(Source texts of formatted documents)
----------------------------------------

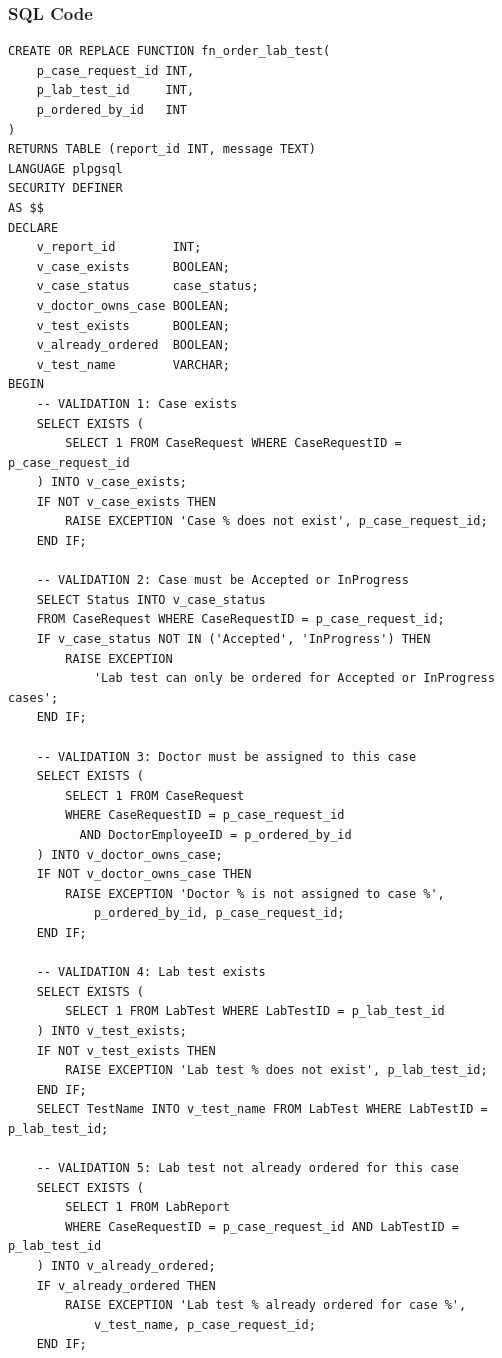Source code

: \documentclass{article}
\begin{document}
\subsubsection{SQL Code}

\begin{lstlisting}
CREATE OR REPLACE FUNCTION fn_order_lab_test(
    p_case_request_id INT,
    p_lab_test_id     INT,
    p_ordered_by_id   INT
)
RETURNS TABLE (report_id INT, message TEXT)
LANGUAGE plpgsql
SECURITY DEFINER
AS $$
DECLARE
    v_report_id        INT;
    v_case_exists      BOOLEAN;
    v_case_status      case_status;
    v_doctor_owns_case BOOLEAN;
    v_test_exists      BOOLEAN;
    v_already_ordered  BOOLEAN;
    v_test_name        VARCHAR;
BEGIN
    -- VALIDATION 1: Case exists
    SELECT EXISTS (
        SELECT 1 FROM CaseRequest WHERE CaseRequestID = p_case_request_id
    ) INTO v_case_exists;
    IF NOT v_case_exists THEN
        RAISE EXCEPTION 'Case % does not exist', p_case_request_id;
    END IF;

    -- VALIDATION 2: Case must be Accepted or InProgress
    SELECT Status INTO v_case_status
    FROM CaseRequest WHERE CaseRequestID = p_case_request_id;
    IF v_case_status NOT IN ('Accepted', 'InProgress') THEN
        RAISE EXCEPTION
            'Lab test can only be ordered for Accepted or InProgress cases';
    END IF;

    -- VALIDATION 3: Doctor must be assigned to this case
    SELECT EXISTS (
        SELECT 1 FROM CaseRequest
        WHERE CaseRequestID = p_case_request_id
          AND DoctorEmployeeID = p_ordered_by_id
    ) INTO v_doctor_owns_case;
    IF NOT v_doctor_owns_case THEN
        RAISE EXCEPTION 'Doctor % is not assigned to case %',
            p_ordered_by_id, p_case_request_id;
    END IF;

    -- VALIDATION 4: Lab test exists
    SELECT EXISTS (
        SELECT 1 FROM LabTest WHERE LabTestID = p_lab_test_id
    ) INTO v_test_exists;
    IF NOT v_test_exists THEN
        RAISE EXCEPTION 'Lab test % does not exist', p_lab_test_id;
    END IF;
    SELECT TestName INTO v_test_name FROM LabTest WHERE LabTestID = p_lab_test_id;

    -- VALIDATION 5: Lab test not already ordered for this case
    SELECT EXISTS (
        SELECT 1 FROM LabReport
        WHERE CaseRequestID = p_case_request_id AND LabTestID = p_lab_test_id
    ) INTO v_already_ordered;
    IF v_already_ordered THEN
        RAISE EXCEPTION 'Lab test % already ordered for case %',
            v_test_name, p_case_request_id;
    END IF;


\end{lstlisting}
\end{document}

----------------------------------------

* _Required work_
Where a line in the entries holds "InProgress", copy that line.

* _Result for this exercise_
    -- VALIDATION 2: Case must be Accepted or InProgress
    IF v_case_status NOT IN ('Accepted', 'InProgress') THEN
            'Lab test can only be ordered for Accepted or InProgress cases';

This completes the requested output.